Но зато дамы… о! дамы были истинным украшением этого бала, как и всех возможных балов!.. сколько блестящих глаз и бриллиантов, сколько розовых уст и розовых лент… чудеса природы, и чудеса модной лавки… волшебные маленькие ножки и чудно узкие башмаки, беломраморные плечи и лучшие французские белила, звучные фразы, заимствованные из модных романов, бриллианты…
Лермонтов смотрел на происходящее вокруг него и невольно подумал: «Женщина на бале составляет со своим нарядом нечто целое, нераздельное, особенное; женщина на бале совсем не то, что женщина в своем кабинете. Судить о душе и уме женщины, протанцевав с нею мазурку, все равно, что судить о мнении и чувствах поэта, прочитав одну его поэму или даже стихотворение…»
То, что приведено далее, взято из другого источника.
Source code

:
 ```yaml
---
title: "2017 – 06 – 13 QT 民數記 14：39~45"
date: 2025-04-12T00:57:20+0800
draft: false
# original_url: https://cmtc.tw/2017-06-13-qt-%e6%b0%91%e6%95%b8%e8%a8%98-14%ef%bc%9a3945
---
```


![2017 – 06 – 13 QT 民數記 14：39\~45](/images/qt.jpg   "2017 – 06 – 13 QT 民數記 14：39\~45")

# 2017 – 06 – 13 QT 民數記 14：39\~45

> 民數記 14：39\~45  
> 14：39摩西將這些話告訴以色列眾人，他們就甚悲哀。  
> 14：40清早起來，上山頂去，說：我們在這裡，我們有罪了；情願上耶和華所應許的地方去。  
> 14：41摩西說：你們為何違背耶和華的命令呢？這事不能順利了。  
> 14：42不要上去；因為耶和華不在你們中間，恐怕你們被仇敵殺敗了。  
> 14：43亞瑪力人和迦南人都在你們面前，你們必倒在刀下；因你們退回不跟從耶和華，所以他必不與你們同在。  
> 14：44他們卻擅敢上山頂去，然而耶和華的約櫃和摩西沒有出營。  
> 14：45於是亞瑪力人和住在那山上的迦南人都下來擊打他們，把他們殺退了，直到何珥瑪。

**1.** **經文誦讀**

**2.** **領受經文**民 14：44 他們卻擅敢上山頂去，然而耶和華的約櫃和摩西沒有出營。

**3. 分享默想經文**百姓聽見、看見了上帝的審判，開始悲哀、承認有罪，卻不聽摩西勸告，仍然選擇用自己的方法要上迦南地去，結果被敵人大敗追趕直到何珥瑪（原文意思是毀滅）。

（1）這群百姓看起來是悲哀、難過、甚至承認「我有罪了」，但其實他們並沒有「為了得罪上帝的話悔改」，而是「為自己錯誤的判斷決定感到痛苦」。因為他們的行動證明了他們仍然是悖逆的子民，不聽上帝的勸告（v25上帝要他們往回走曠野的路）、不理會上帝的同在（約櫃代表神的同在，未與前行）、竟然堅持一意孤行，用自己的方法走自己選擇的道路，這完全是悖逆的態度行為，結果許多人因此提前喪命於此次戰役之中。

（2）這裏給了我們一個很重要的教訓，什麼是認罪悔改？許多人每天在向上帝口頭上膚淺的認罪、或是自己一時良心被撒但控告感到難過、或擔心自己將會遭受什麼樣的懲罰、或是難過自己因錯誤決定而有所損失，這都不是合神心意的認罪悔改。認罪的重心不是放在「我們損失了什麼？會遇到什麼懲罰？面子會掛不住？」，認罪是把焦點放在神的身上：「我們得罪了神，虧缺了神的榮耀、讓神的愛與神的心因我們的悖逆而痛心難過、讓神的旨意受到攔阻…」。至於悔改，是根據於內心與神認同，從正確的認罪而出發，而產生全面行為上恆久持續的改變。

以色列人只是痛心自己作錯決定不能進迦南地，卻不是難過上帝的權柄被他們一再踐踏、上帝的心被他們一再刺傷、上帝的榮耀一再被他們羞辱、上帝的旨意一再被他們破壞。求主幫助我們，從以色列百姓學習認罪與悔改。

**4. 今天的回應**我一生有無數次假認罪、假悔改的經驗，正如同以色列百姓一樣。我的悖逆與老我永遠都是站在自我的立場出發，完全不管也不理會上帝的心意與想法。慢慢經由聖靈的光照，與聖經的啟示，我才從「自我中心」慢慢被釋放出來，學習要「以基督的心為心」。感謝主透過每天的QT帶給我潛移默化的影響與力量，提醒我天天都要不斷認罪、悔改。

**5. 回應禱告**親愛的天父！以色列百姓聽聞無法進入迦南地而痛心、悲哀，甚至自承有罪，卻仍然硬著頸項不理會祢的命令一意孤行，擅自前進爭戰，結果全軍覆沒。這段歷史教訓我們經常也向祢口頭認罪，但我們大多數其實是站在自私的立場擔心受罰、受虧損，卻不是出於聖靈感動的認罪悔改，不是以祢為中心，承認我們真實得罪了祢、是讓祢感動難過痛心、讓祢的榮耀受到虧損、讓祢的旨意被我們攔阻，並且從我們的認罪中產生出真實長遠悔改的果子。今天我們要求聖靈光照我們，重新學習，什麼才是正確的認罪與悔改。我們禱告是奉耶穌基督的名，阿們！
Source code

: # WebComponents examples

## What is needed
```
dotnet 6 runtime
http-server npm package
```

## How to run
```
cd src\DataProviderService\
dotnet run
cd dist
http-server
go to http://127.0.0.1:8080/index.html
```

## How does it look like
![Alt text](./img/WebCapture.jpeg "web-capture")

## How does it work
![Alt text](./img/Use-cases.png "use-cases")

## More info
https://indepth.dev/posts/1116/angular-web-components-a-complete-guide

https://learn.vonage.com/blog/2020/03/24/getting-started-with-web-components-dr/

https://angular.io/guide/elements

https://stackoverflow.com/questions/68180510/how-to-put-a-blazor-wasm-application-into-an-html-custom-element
Лермонтов глазами пытался найти в веселящейся толпе Эмилию Карловну, милую Эмму, и не находил. К нему подошла давняя знакомая.
– Отчего вы не танцуете, Мишель? – спросила она его.
– Я всегда и везде следую вашему примеру.
– Разве с нынешнего дня.
– Что ж, лучше поздно, чем никогда. Не правда ли?
– Иногда бывает слишком поздно… Я с некоторых пор перестала удивляться вашему поведению. Для других бы оно показалось очень дерзко, для меня очень натурально. Я вас теперь очень хорошо знаю.
– А нельзя ль узнать, кто так искусно объяснил вам мой характер?
– О, это тайна, – сказала она, взглянув на него пристально и прижав к губам свой веер.
Он наклонился и с притворной нежностью шепнул ей на ухо:
– Одну тайну вашего сердца вы мне давно уже поверили, ужели другая важнее первой?
Она покраснела при всей своей неспособности краснеть. Приняв серьезный и несколько печальный вид, она отвечала с расстановкой:
– Вы мне напоминаете вещи, об которых я хочу забыть.
– Но еще не забыли?
– О, не продолжайте, я ничему не поверю более, вы мне дали такой урок…
Лермонтов отвечал почти автоматически, он был весь погружен в атмосферу бала.
Наконец он увидел вошедшую в залу Мусину-Пушкину. Сердце его радостно забилось.
– Простите меня, графиня, мне необходимо отлучиться.
Поцеловав руку своей собеседницы, он направился в сторону Мусиной-Пушкиной. Он подошел к ней с душевным волнением, поклонился и поцеловал ее руку. Теперь рядом с ним была любимая женщина – обворожительная Эмилия Мусина-Пушкина. Она сегодня была по-особому красивая. Черные ее глаза блистали счастьем.
– Как я счастлив видеть тебя, Эмма. Я уже даже не надеялся, – с нежностью в голосе почти прошептал Лермонтов.
– Почему, Мишель? Я же тебе обещала быть на бале, – ответила она с чарующей улыбкой.
«Ах, бог мой, кажется, я готов отдать за эти глаза и улыбку все на свете». Эта мысль сверкнула в мозгу Лермонтова, как молния.
Они уже станцевали несколько туров, стояли у колонны, тихо переговариваясь. Одновременно к ним подошли Столыпин и распорядитель бала.